Curves of constant width

Bradley Baetz <bbaetz@cs.mcgill.ca>

The purpose of this page is to describe curves of constant width.

Definitions

What is a curve of constant width?

Take two parallel tangents to a curve C. The width of the curve with respect to these tangents is then the distance between these two lines. The diameter of C is the largest width for the curve.
A curve is said to have constant width if the width is identical no matter which direction the supporting tangents are in. In a curve of constant width, it is clear that the (constant) width must be equal to the diameter. This fact is important in several of the proofs.
For example, a circle is the simplest curve of constant width. It has a constant width (r), which is identical to its diameter. Another basic curve of constant width, the Reuleaux Triangle (RT) will be further discussed later.


The Reuleaux triangle

Pinching sets

When talking about construction of a curve of constant width, it is useful to define a pinching set. Just by looking at the picture of the RT, it can been seen that it seems to have a basis of an equilateral triangle (this is where the triangle part comes from.
Formally, a pinching set V is a set of points on the boundary of a curve C of constant width such that every diameter of C is incident with at least one point on V. In the case of the RT above, the vertices of the triangle are the pinching set. A circle has a pinching set of infinite size.

Reuleaux Polygons

A Reuleaux polygon (or RP) is a curve of constant width which admits a finite pinching set. (This definition excludes the circle, which has an infinite pinching set). The number of vertices in the pinching set is referred to as the order of the RP. As will be shown, all RPs have an odd order, and for any odd integer n > 3, there exists an RP of order n. The set of vertices making up an RP is referred to as a VRP.


A RP of order 5

Motivation

The goal here is to produce any of the infinite number of RPs in linear time. Producing a single RP of degree n is trivially possible by taking a regular star-shaped polygon with n vertices and joining them as described below. This does not, however, give us an arbitrary RP. In order to do this, we need to keep track of the limitations, to ensure that we end up with a valid polygon of constant width. An algorithm to do so is described here.

Proofs

All the edges of a VRP have the same length

Let the distance between the first two vertices be (for simplicity) 1. The width of the shape along that line is then 1. By the definition of the VRP, all vertices are on the convex boundary of the RP.
Now, assume that there exists an edge of length > 1. Then we could take two tangents perpendicular to that edge, and the width between those tangents would be > 1.
Similarly, if there were an edge with length < 1, we could get a width of < 1.
This would mean that we have a width != 1, as well as a width = 1, and so the curve would not be of constant width. Thus no edge in the VRP can be greater than 1, and no edge can be smaller than 1, and so all edges in the VRP must have distance equal to 1.
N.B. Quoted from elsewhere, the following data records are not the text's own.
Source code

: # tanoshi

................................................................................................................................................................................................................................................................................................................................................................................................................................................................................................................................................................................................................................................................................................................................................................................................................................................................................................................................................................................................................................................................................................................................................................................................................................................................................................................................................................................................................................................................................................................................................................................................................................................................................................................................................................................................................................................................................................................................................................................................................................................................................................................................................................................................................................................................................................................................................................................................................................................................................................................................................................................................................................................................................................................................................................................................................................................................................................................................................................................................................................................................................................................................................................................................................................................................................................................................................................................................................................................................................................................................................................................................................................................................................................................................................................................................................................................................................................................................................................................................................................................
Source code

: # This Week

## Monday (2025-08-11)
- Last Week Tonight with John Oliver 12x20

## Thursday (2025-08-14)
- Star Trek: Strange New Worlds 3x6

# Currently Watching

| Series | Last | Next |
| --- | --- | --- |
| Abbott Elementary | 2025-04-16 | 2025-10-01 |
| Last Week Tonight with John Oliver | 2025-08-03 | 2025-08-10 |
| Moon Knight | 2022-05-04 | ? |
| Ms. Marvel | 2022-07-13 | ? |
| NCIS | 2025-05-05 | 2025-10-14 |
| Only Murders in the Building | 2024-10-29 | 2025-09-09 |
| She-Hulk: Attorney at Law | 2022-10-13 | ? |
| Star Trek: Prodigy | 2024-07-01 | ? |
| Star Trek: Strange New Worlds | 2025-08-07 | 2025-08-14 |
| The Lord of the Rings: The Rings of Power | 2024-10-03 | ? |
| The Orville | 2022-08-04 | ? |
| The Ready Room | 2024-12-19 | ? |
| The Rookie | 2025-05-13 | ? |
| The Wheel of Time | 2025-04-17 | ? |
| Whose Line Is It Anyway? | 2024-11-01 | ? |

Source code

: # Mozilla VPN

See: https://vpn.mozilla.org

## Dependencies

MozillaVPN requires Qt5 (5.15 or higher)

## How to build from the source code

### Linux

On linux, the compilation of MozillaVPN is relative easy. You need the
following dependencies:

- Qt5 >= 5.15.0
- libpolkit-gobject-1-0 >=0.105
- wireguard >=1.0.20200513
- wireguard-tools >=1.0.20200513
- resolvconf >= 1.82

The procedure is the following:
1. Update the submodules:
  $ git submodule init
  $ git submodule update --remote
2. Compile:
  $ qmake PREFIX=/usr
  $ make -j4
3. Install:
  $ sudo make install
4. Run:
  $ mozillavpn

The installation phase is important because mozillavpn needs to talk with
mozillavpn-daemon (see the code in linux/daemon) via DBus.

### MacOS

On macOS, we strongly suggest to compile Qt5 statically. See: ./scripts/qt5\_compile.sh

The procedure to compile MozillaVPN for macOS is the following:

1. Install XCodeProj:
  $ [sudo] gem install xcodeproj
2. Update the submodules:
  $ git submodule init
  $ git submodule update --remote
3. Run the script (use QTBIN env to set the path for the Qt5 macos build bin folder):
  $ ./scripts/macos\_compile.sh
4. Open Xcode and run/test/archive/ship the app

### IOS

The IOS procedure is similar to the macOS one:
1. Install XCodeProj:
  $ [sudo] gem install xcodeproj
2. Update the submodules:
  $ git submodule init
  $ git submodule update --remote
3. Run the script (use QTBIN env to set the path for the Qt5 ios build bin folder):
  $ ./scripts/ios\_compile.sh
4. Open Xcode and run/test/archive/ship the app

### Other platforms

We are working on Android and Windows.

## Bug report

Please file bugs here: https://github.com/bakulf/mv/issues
All vertices of a VRP have distance <= 1

Assume that there exists two vertices whose distance is > 1. Then pick the tangents to the line joining those two vertices, and consider that width. It will be > 1, and so the curve will not have constant width. From above, adjacent vertices have distance 1, and so the non-adjacent vertices will have distance < 1. Note that since VRP is a pinching set, all the vertices must lie on the boundary.

Each new edge touches all other existing edges

Consider a VRP of order n. Firstly, it is clear that n must be at least 3. I have already shown the RT, which has order 3, so we can consider n > 3.
Now consider the edge between v1 and v2. From above, this has length 1. Now add the edge between v2 and v3. Again, this has distance 1, and the distance between v1 and v3 is less than 1. Each additional vertex must lie within the circle of radius 1 about v1, as well, or there would be two points (v1 and vi) with distance > 1, which is not permitted, as shown above. Similarly, each vertex must lie within the circle of radius 1 from all other points.
This implies that each edge must touch all other edges. The reason for this is that if it did not, then the new vertex would be too far from one of the vertices of the untouched edge.


Any edge of the VRP must cross the existing edge

The order of a RP is odd

From above, each additional edge (with length 1) must cross all the existing edges, including |v1,v2|. This implies that odd vertices are on one side of this edge, and even vertices are on the other.
However, the edge between vn and v1 has length 1 (by construction), and since |vn-v3| < 1, vn must be on the same side as v3. So vn must be odd, and thus a VRP has an odd number of vertices.

Any valid VRP forms an RP

If we have a VRP, then we can obtain an RP as follows:
For each vertex vi in the VRP, draw an arc (of radius 1) with center vi between its two adjacent points.

The above two proofs, when combined, prove that there exists a VRP of order n for all odd n >= 3.

Constructing a VRP

In order to construct a RP, we need the set of vertices in the RP. Once we have the VRP, constructing the RP can be done in linear time, using the construction proof given above.

Finding a VRP in quadratic time

The above discussion suggests a simple construction of the VRP. The idea behind this is to place points one by one into an area satisfying the requirements. We are trying to find an RP of order n.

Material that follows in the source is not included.